# Accumulation Question????



## Acutabovesiny (Aug 25, 2006)

I have an HOA that is disputing snow fall totals. Is there an association or website that can give me official snow accumulation for a specific day in New York? Staten Island?


----------



## Oshkosh (Sep 11, 2005)

*Try the weather sites...*



Acutabovesiny;382373 said:


> I have an HOA that is disputing snow fall totals. Is there an association or website that can give me official snow accumulation for a specific day in New York? Staten Island?


 I just put your location in Accuweather and came up with March's snowfall amounts.

http://wwwa.accuweather.com/forecast-climo.asp?partner=accuweather&traveler=0&zipChg=1&zipcode=10301

You could try Noaa,or maybe even the weather channel???
Is there a local airport there ?,they would keep records also.


----------



## lawnboy11 (Aug 22, 2000)

Acutabovesiny;382373 said:


> I have an HOA that is disputing snow fall totals. Is there an association or website that can give me official snow accumulation for a specific day in New York? Staten Island?
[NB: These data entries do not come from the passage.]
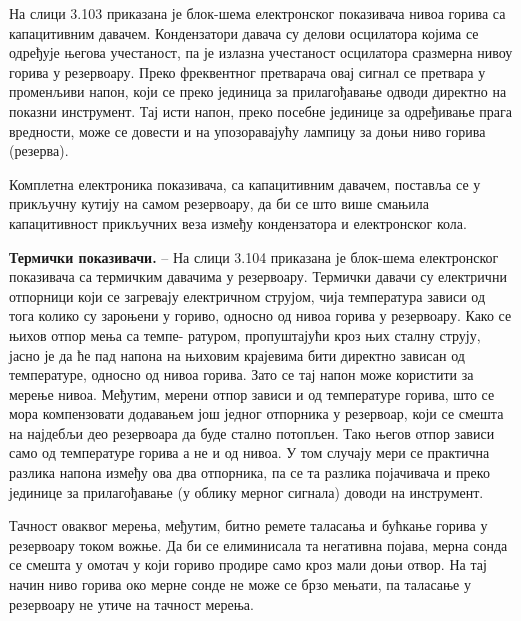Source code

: \documentclass[12pt,a4paper]{report}
\begin{document}
На слици 3.103 приказана је блок-шема електронског показивача нивоа горива са капацитивним давачем. Кондензатори давача су делови осцилатора којима се одређује његова учестаност, па је излазна учестаност осцилатора сразмерна нивоу горива у резервоару. Преко фреквентног претварача овај сигнал се претвара у променљиви напон, који се преко јединица за прилагођавање одводи директно на показни инструмент. Тај исти напон, преко посебне јединице за одређивање прага вредности, може се довести и на упозоравајућу лампицу за доњи ниво горива (резерва).

Комплетна електроника показивача, са капацитивним давачем, поставља се у прикључну кутију на самом резервоару, да би се што више смањила капацитивност прикључних веза између кондензатора и електронског кола.

\textbf{Термички показивачи.} – На слици 3.104 приказана је блок-шема електронског показивача са термичким давачима у резервоару. Термички давачи су електрични отпорници који се загревају електричном струјом, чија температура зависи од тога колико су зароњени у гориво, односно од нивоа горива у резервоару. Како се њихов отпор мења са темпе-%
%
ратуром, пропуштајући кроз њих сталну струју, јасно је да ће пад напона на њиховим крајевима бити директно зависан од температуре, односно од нивоа горива. Зато се тај напон може користити за мерење нивоа. Међутим, мерени отпор зависи и од температуре горива, што се мора компензовати додавањем још једног отпорника у резервоар, који се смешта на најдебљи део резервоара да буде стално потопљен. Тако његов отпор зависи само од температуре горива а не и од нивоа. У том случају мери се практична разлика напона између ова два отпорника, па се та разлика појачивача и преко јединице за прилагођавање (у облику мерног сигнала) доводи на инструмент.

Тачност оваквог мерења, међутим, битно ремете таласања и бућкање горива у резервоару током вожње. Да би се елиминисала та негативна појава, мерна сонда се смешта у омотач у који гориво продире само кроз мали доњи отвор. На тај начин ниво горива око мерне сонде не може се брзо мењати, па таласање у резервоару не утиче на тачност мерења.
\end{document}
What if it's 2" of snow vs. 2" of ice? HOAs stink.


----------



## Mr.PLOWSI (Nov 15, 2004)

Hey,

Your best bet is the Advance. They called 5 inches, there pn is 718-981-1234. I have 12 accounts all over Staten Island and thats the best way to cover youreslf. My issue comes with the fact that it wasn't snow, it was 5 inches of ICE, It was the heaviest snow/ice I've ever pushed. I had one account where there were drifts up to 12 inches in the driveways. You can fudge some ofthen numbers it depends on the HOA. Dome swears on the Advance numbers, I argued with Johanna my first 2 years about the amounts and gave up. What a crazy winter,


----------